Instructions to follow: Each line with the word "project" must appear in the answer, copied from the records.

Records shown:
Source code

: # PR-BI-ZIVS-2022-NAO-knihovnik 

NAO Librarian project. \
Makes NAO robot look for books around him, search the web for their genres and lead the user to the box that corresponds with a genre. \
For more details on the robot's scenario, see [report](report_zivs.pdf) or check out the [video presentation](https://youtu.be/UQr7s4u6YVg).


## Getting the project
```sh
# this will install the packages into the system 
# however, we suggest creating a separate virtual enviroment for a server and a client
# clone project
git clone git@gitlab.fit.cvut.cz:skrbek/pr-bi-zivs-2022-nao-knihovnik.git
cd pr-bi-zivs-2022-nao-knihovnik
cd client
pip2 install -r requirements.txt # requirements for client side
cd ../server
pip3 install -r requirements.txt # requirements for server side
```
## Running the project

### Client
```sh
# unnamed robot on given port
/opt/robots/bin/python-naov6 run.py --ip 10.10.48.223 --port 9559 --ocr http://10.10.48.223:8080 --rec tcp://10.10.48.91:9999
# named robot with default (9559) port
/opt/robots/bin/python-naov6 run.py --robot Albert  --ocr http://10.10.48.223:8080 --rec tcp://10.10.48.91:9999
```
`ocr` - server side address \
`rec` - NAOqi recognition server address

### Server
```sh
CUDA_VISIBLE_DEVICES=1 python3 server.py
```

Solution to this problem:
NAO Librarian project. \
## Getting the project
# clone project
## Running the project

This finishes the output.